OffshorePelotas

Brazil Offshore

North Pelotas Geographic Basin (offshore)

On this Canvas autotrace of a regional seismic line of the northern offshore of the Pelotas geographic basin, several SDRs wedges and the Moho, i.e., the Mohorovicic discontinuity (acceleration of velocity of the seismic waves), which is the boundary between the Earth's crust (lower density material) and the mantle (higher density material), are recognized, easily. The interval between the SDRs and the Moho is difficult to interpret on this autotrace. However, other regional seismic lines allow interesting tentative geological interpretations as the on illustrated below, which NW sector correspond exactly to this Canvas autotrace.

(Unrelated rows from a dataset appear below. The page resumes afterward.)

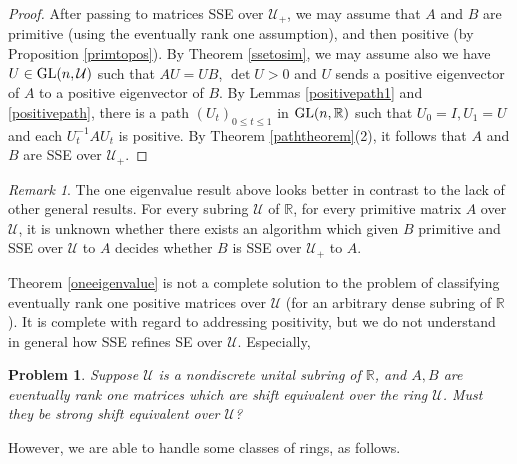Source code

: \documentclass{amsart}
\newtheorem{problem}[theorem]{Problem}
\theoremstyle{definition}
\theoremstyle{remark}
\newtheorem{remark}[theorem]{Remark}
\numberwithin{equation}{section}
\begin{document}
{{\begin{proof}
After passing to matrices SSE over $\mathcal U_+$, 
we may assume that $A$ and $B$ are 
primitive (using the eventually rank one assumption),  
and then positive (by 
 Proposition \ref{primtopos}). By Theorem \ref{ssetosim}, 
we may assume also we have $U\in \textnormal{GL}(n,\mathcal U)$ 
such that $AU=UB$, $\det U>0$ and $U$ sends a positive 
eigenvector of $A$ to a positive eigenvector of $B$. 
By Lemmas \ref{positivepath1} and \ref{positivepath}, 
there is a path $( U_t)_{0\leq t\leq 1}$
in $\textnormal{GL}(n,\mathbb R)$ such that 
$U_0=I, U_1=U$ and each $U_t^{-1}AU_t$ is positive. 
By Theorem \ref{paththeorem}(2), it follows that 
$A$ and $B$ are SSE over $\mathcal U_+$. 
\end{proof} 

\begin{remark} \label{oneremark} 
The one eigenvalue result above looks better in contrast 
to the lack of other general results. 
For every subring $\mathcal U$ of $\mathbb R$, 
for every primitive matrix $A$ over $\mathcal U$, 
it is unknown whether there exists an 
algorithm which given $B$ primitive and 
SSE over $\mathcal U$ to $A$ decides whether 
$B$ is SSE over $\mathcal U_+$ to $A$. 
\end{remark}  

Theorem \ref{oneeigenvalue} is not a complete solution 
to the problem of classifying eventually rank one 
positive matrices 
over $\mathcal U$ (for an arbitrary dense subring of $\mathbb R$).
It is complete with regard to addressing positivity, but  
 we do not understand in general 
 how SSE refines SE 
over $\mathcal U$. Especially, 

\begin{problem}\label{rankonesseproblem} 
Suppose 
$\mathcal U$ is a nondiscrete unital subring of $\mathbb R$, 
 and $A,B$ are eventually rank one matrices which 
are shift equivalent  over the ring 
$\mathcal U$. Must they be strong shift equivalent over
$\mathcal U$?
\end{problem}

However, we are able to handle some classes of rings, as 
follows. 

}}
\end{document}
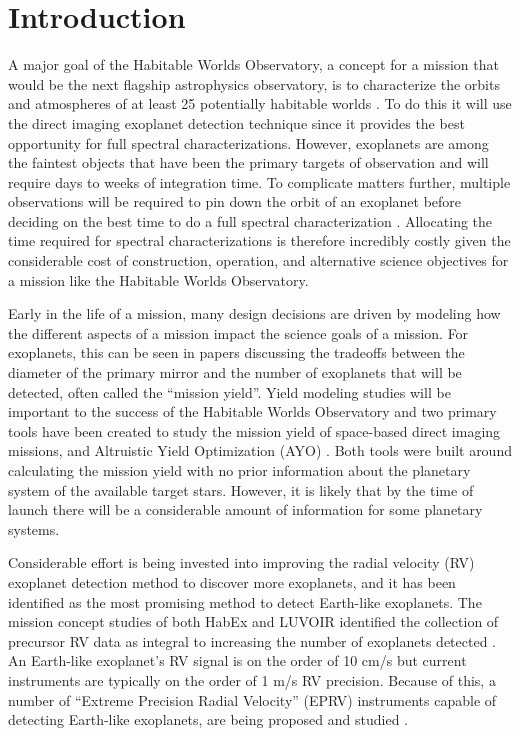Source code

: \section{Introduction}

A major goal of the Habitable Worlds Observatory, a concept for a mission that
would be the next flagship astrophysics observatory, is to characterize the
orbits and atmospheres of at least 25 potentially habitable worlds
\citep{GreatObservatory}. To do this it will use the direct imaging exoplanet
detection technique since it provides the best opportunity for full spectral
characterizations. However, exoplanets are among the faintest objects that have
been the primary targets of observation and will require days to weeks of
integration time. To complicate matters further, multiple observations will be
required to pin down the orbit of an exoplanet before deciding on the best time
to do a full spectral characterization \citep{horningMinimumNumber2019}.
Allocating the time required for spectral characterizations is therefore
incredibly costly given the considerable cost of construction, operation, and
alternative science objectives for a mission like the Habitable Worlds
Observatory.

Early in the life of a mission, many design decisions are driven by modeling
how the different aspects of a mission impact the science goals of a mission.
For exoplanets, this can be seen in papers discussing the tradeoffs between the
diameter of the primary mirror and the number of exoplanets that will be
detected, often called the ``mission yield''. Yield modeling studies will be
important to the success of the Habitable Worlds Observatory and two primary
tools have been created to study the mission yield of space-based direct
imaging missions, 
\citep{savranskyEXOSIMSExoplanetOpenSource2017} and Altruistic Yield
Optimization (AYO) \citep{starkMaximizingExoEarthCandidate2014}. Both tools
were built around calculating the mission yield with no prior information about
the planetary system of the available target stars. However, it is likely that
by the time of launch there will be a considerable amount of information for
some planetary systems.

Considerable effort is being invested into improving the radial velocity (RV)
exoplanet detection method to discover more exoplanets, and it has been
identified as the most promising method to detect Earth-like exoplanets. The
mission concept studies of both HabEx and LUVOIR identified the collection of
precursor RV data as integral to increasing the number of exoplanets detected
\citep{gaudiHabitableExoplanetObservatory2020, TheLUVOIRTeam2019}. An
Earth-like exoplanet's RV signal is on the order of 10 cm/s but current
instruments are typically on the order of 1 m/s RV precision. Because of
this, a number of ``Extreme Precision Radial Velocity'' (EPRV) instruments capable of detecting Earth-like exoplanets, are being proposed and
studied \citep{Crass2021}.

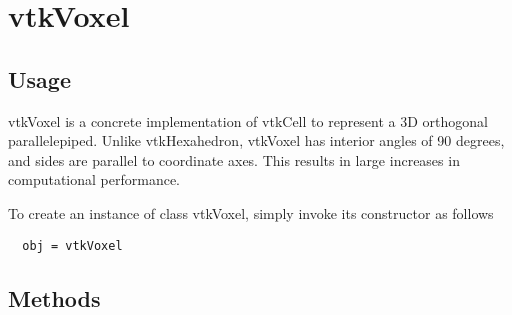 \section{vtkVoxel}

\subsection{Usage}

 vtkVoxel is a concrete implementation of vtkCell to represent a 3D
 orthogonal parallelepiped. Unlike vtkHexahedron, vtkVoxel has interior
 angles of 90 degrees, and sides are parallel to coordinate axes. This
 results in large increases in computational performance.

To create an instance of class vtkVoxel, simply
invoke its constructor as follows
\begin{verbatim}
  obj = vtkVoxel
\end{verbatim}
\subsection{Methods}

On this tentative geological interpretation of regional seismic line of the Brazil offshore (Pelotas geographic basin), the lengthened Gondwana continental crust, with the associated, rift-type basins and the thinned and highly intruded continental crust, which predate the breakup unconformity, are located on the left part of the tentative interpretation. The interval between the upper mantle and base of the Atlantic-type divergent margin is composed by a thick complex volcanic crust. However, in this volcanic crust, it is possible to individualize : (i) Sub-aerial volcanic crust, represented by several SDRs wedges (lava flows) effused out of outcrops of sheeted dykes toward the recent detached continent (South America), (ii) Underlying sheet dykes complex and (iii) Oceanic crust, which corresponds, practically, to immerse sheeted dykes, i.e., not covered by lava-flows, but by pillow lava, since the mantle material cannot flow under water.

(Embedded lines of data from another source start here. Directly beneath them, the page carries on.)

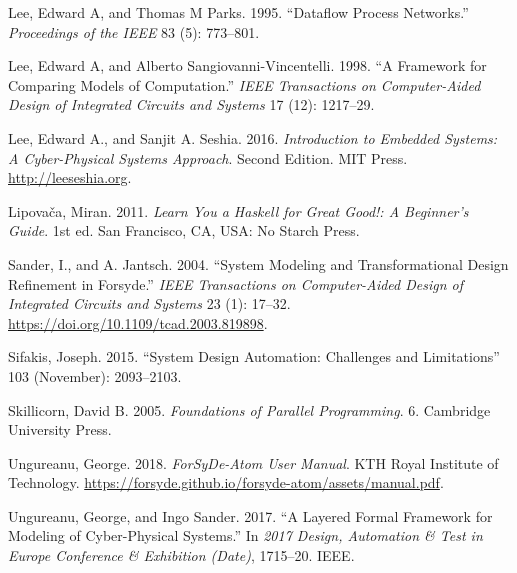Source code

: \documentclass[
  a4paper,
]{article}
\begin{document}
\leavevmode\hypertarget{ref-lee95}{}%
Lee, Edward A, and Thomas M Parks. 1995. ``Dataflow Process Networks.''
\emph{Proceedings of the IEEE} 83 (5): 773--801.

\leavevmode\hypertarget{ref-lee98}{}%
Lee, Edward A, and Alberto Sangiovanni-Vincentelli. 1998. ``A Framework
for Comparing Models of Computation.'' \emph{IEEE Transactions on
Computer-Aided Design of Integrated Circuits and Systems} 17 (12):
1217--29.

\leavevmode\hypertarget{ref-leeseshia-15}{}%
Lee, Edward A., and Sanjit A. Seshia. 2016. \emph{Introduction to
Embedded Systems: A Cyber-Physical Systems Approach}. Second Edition.
MIT Press. \url{http://leeseshia.org}.

\leavevmode\hypertarget{ref-Lipovaca11}{}%
Lipovača, Miran. 2011. \emph{Learn You a Haskell for Great Good!: A
Beginner's Guide}. 1st ed. San Francisco, CA, USA: No Starch Press.

\leavevmode\hypertarget{ref-sander-2004}{}%
Sander, I., and A. Jantsch. 2004. ``System Modeling and Transformational
Design Refinement in Forsyde.'' \emph{IEEE Transactions on
Computer-Aided Design of Integrated Circuits and Systems} 23 (1):
17--32. \url{https://doi.org/10.1109/tcad.2003.819898}.

\leavevmode\hypertarget{ref-Sifakis15}{}%
Sifakis, Joseph. 2015. ``System Design Automation: Challenges and
Limitations'' 103 (November): 2093--2103.

\leavevmode\hypertarget{ref-skillicorn05}{}%
Skillicorn, David B. 2005. \emph{Foundations of Parallel Programming}.
6. Cambridge University Press.

\leavevmode\hypertarget{ref-atom-manual}{}%
Ungureanu, George. 2018. \emph{ForSyDe-Atom User Manual}. KTH Royal
Institute of Technology.
\url{https://forsyde.github.io/forsyde-atom/assets/manual.pdf}.

\leavevmode\hypertarget{ref-ungureanu17}{}%
Ungureanu, George, and Ingo Sander. 2017. ``A Layered Formal Framework
for Modeling of Cyber-Physical Systems.'' In \emph{2017 Design,
Automation \& Test in Europe Conference \& Exhibition (Date)}, 1715--20.
IEEE.
\end{document}
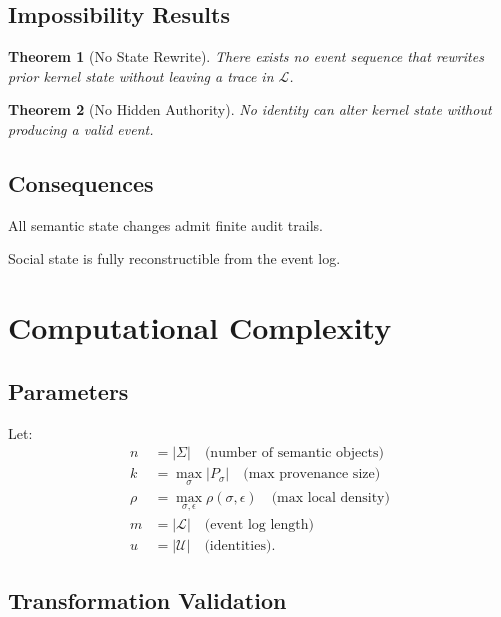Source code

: \documentclass[11pt]{article}
\newtheorem{theorem}{Theorem}
\begin{document}
\subsection{Impossibility Results}

\begin{theorem}[No State Rewrite]
There exists no event sequence that rewrites prior kernel state without leaving a trace in
$\mathcal{L}$.
\end{theorem}

\begin{theorem}[No Hidden Authority]
No identity can alter kernel state without producing a valid event.
\end{theorem}

\subsection{Consequences}

\begin{corollary}[Auditability]
All semantic state changes admit finite audit trails.
\end{corollary}

\begin{corollary}
Social state is fully reconstructible from the event log.
\end{corollary}

\section{Computational Complexity}

\subsection{Parameters}

Let:
\begin{align*}
n &= |\Sigma| \quad \text{(number of semantic objects)} \\
k &= \max_{\sigma} |P_\sigma| \quad \text{(max provenance size)} \\
\rho &= \max_{\sigma,\epsilon} \rho(\sigma,\epsilon) \quad \text{(max local density)} \\
m &= |\mathcal{L}| \quad \text{(event log length)} \\
u &= |\mathcal{U}| \quad \text{(identities)}.
\end{align*}

\subsection{Transformation Validation}
\end{document}
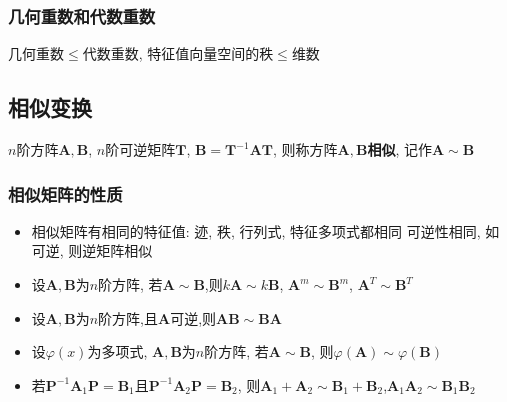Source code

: \documentclass{article}
\begin{document}
			\subsubsection{几何重数和代数重数}
				几何重数$\leqslant$代数重数, 特征值向量空间的秩$\leqslant$维数
		\subsection{相似变换}
			$n$阶方阵$\boldsymbol A,\boldsymbol B$, $n$阶可逆矩阵$\boldsymbol T$, $\boldsymbol B=\boldsymbol T^{-1}\boldsymbol A\boldsymbol T$, 则称方阵$\boldsymbol A,\boldsymbol B$\textbf{相似}, 记作$\boldsymbol A\sim \boldsymbol B$
			\subsubsection{相似矩阵的性质}
				\begin{itemize}
					\item 相似矩阵有相同的特征值:
					 \subitem 迹, 秩, 行列式, 特征多项式都相同
					 \subitem 可逆性相同, 如可逆, 则逆矩阵相似
					\item 设$\boldsymbol A,\boldsymbol B$为$n$阶方阵, 若$\boldsymbol A\sim \boldsymbol B$,则$k\boldsymbol A\sim k\boldsymbol B$, $\boldsymbol A^m\sim \boldsymbol B^m$, $\boldsymbol A^T\sim \boldsymbol B^T$
					\item 设$\boldsymbol A,\boldsymbol B$为$n$阶方阵,且$\boldsymbol A$可逆,则$\boldsymbol A\boldsymbol B\sim \boldsymbol B\boldsymbol A$
					\item 设$\varphi (x)$为多项式, $\boldsymbol A,\boldsymbol B$为$n$阶方阵, 若$\boldsymbol A\sim \boldsymbol B$, 则$\varphi (\boldsymbol A)\sim \varphi (\boldsymbol B)$
					\item 若$\boldsymbol P^{-1}\boldsymbol A_1\boldsymbol P=\boldsymbol B_1$且$\boldsymbol P^{-1}\boldsymbol A_2\boldsymbol P=\boldsymbol B_2$, 则$\boldsymbol A_1+\boldsymbol A_2\sim \boldsymbol B_1+\boldsymbol B_2$,$\boldsymbol A_1\boldsymbol A_2\sim \boldsymbol B_1\boldsymbol B_2$
				\end{itemize}
\end{document}
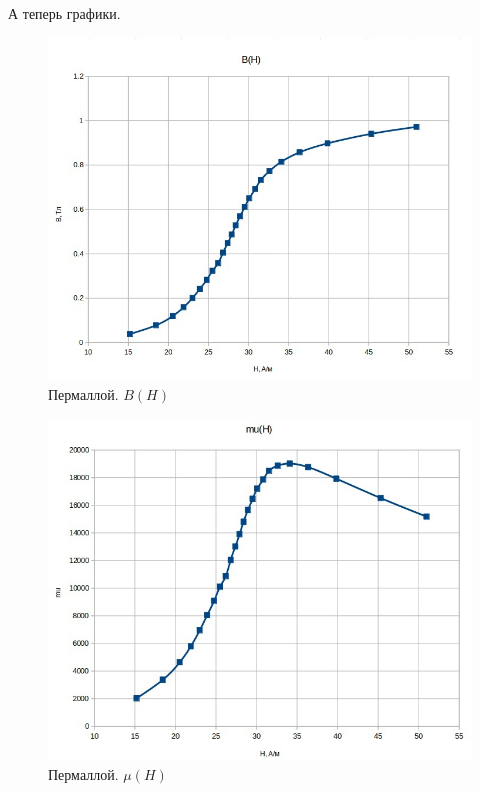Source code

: \documentclass[a4paper,12pt]{article} %
\begin{document}
\newpage
А теперь графики.
\begin{figure}[h!]
	\centering
	\includegraphics[scale=0.45]{Pictures/ПЕРМАЛЛОЙ_B(H).jpg}
	\caption{Пермаллой. $B(H)$}
\end{figure}

\begin{figure}[h!]
	\centering
	\includegraphics[scale=0.47]{Pictures/ПЕРМАЛЛОЙ_mu(H).jpg}
	\caption{Пермаллой. $\mu (H)$}
\end{figure}
\end{document}
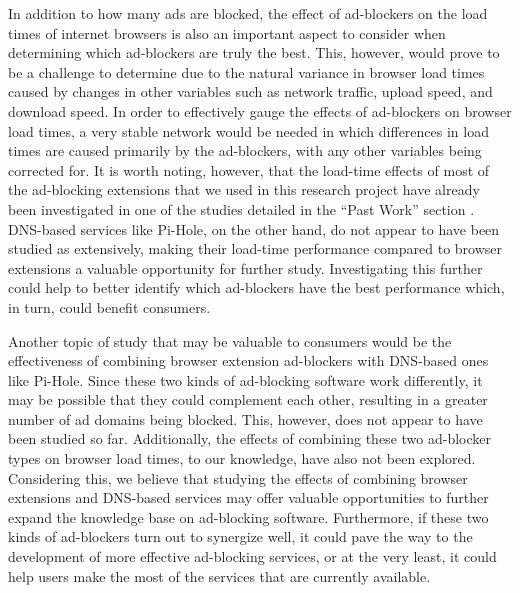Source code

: \documentclass[sigsmall]{acmart}
\begin{document}
In addition to how many ads are blocked, the effect of ad-blockers on the load times of internet browsers is also an important aspect to consider when determining which ad-blockers are truly the best. This, however, would prove to be a challenge to determine due to the natural variance in browser load times caused by changes in other variables such as network traffic, upload speed, and download speed. In order to effectively gauge the effects of ad-blockers on browser load times, a very stable network would be needed in which differences in load times are caused primarily by the ad-blockers, with any other variables being corrected for. It is worth noting, however, that the load-time effects of most of the ad-blocking extensions that we used in this research project have already been investigated in one of the studies detailed in the “Past Work” section \cite{10.1145/3091478.3091514}. DNS-based services like Pi-Hole, on the other hand, do not appear to have been studied as extensively, making their load-time performance compared to browser extensions a valuable opportunity for further study. Investigating this further could help to better identify which ad-blockers have the best performance which, in turn, could benefit consumers.

Another topic of study that may be valuable to consumers would be the effectiveness of combining browser extension ad-blockers with DNS-based ones like Pi-Hole. Since these two kinds of ad-blocking software work differently, it may be possible that they could complement each other, resulting in a greater number of ad domains being blocked. This, however, does not appear to have been studied so far. Additionally, the effects of combining these two ad-blocker types on browser load times, to our knowledge, have also not been explored. Considering this, we believe that studying the effects of combining browser extensions and DNS-based services may offer valuable opportunities to further expand the knowledge base on ad-blocking software. Furthermore, if these two kinds of ad-blockers turn out to synergize well, it could pave the way to the development of more effective ad-blocking services, or at the very least, it could help users make the most of the services that are currently available.
\end{document}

In this idealized Atlantic-type divergent continental margin, we recognize: (i) Thinned and highly intruded continental crust, i.e., the zone where the breakdown of the continental crust take place, when the mantle material becomes predominant ; (ii) The pre-rifting unconformity (PRU) and rift-type basins developed during the lengthening of the continental crust, which foreshadow the breakup ; (iii) The breakup unconformity (BUU) ; (iv) The SDRs, that is to say, the sub-aerial volcanic crust, developed when the sheeted dykes outcrop, which disappear when the sheeted dykes become covered completely by sea-water ; (v) The upper mantle covered by the oceanic, which upper part, is formed, mainly, by sheeted dykes and pillow lava (volcanic material cannot flow under water) and (vi) The Atlantic-type divergent margin, which can fossilize either the continental crust, rift-type basin sediments (breakup unconformity), or the oceanic crust (SDRs form the volcanic sector of the Atlantic-type divergent margin), is composed by a transgression phase, characterized by a retrogradation geometry, and a regressive phase, characterized by a progradational geometry with a major downlap surface between the two phases. In the lower part of this plate is illustrated how the SDRs are probably formed: (1) Lengthening and thinning of the Gondwana continental crust with formation of pre-rifting unconformity and rift-type basins filled, generally, by non-marine sediments, with a small uprising of the continental crust ; (2) Breakup of the continental crust by injection of mantle material in the thinnest zone with outcropping of sheeted dykes and associated sub aerial lava-flows ; (3) Injection of new sheeted dykes and stacking of new lava-flows which cause a slightly outward sinking of the breakup unconformity ; (4) The progressive sinking of the breakup unconformity caused, mainly, by the weight of the successive lava-flows ends to plunge the spreading centers (sheeted dykes) under water ; (v) With the sheeted dykes covered by water, as the lava arriving to the sea floor cannot flow it forms pillow lava, (oceanic crust) in a continuum spreading movement accompanied by a progressive seaward subsidence of the breakup unconformity.

This tentative geological interpretation illustrated two important feature that must be take into account. The first is that the sub-aerial volcanic crust, i.e., the SDRs, which form the volcanic sectors of the Atlantic-type divergent margin, can be deformed by late volcanic extrusions as well as the basal sediments of the margin. The second is the presence of extensional structures, generally, grabens or half-grabens between the SDRs wedges or associated to tectonic hinges. Such structures should not be taken as rift-type basins, which origin is connected with the lengthening of the continental crust of supercontinents (Pangea or Rodhinia) and not to the seaward tilting of the the lava-flows, which postdate the breakup pf the lithosphere.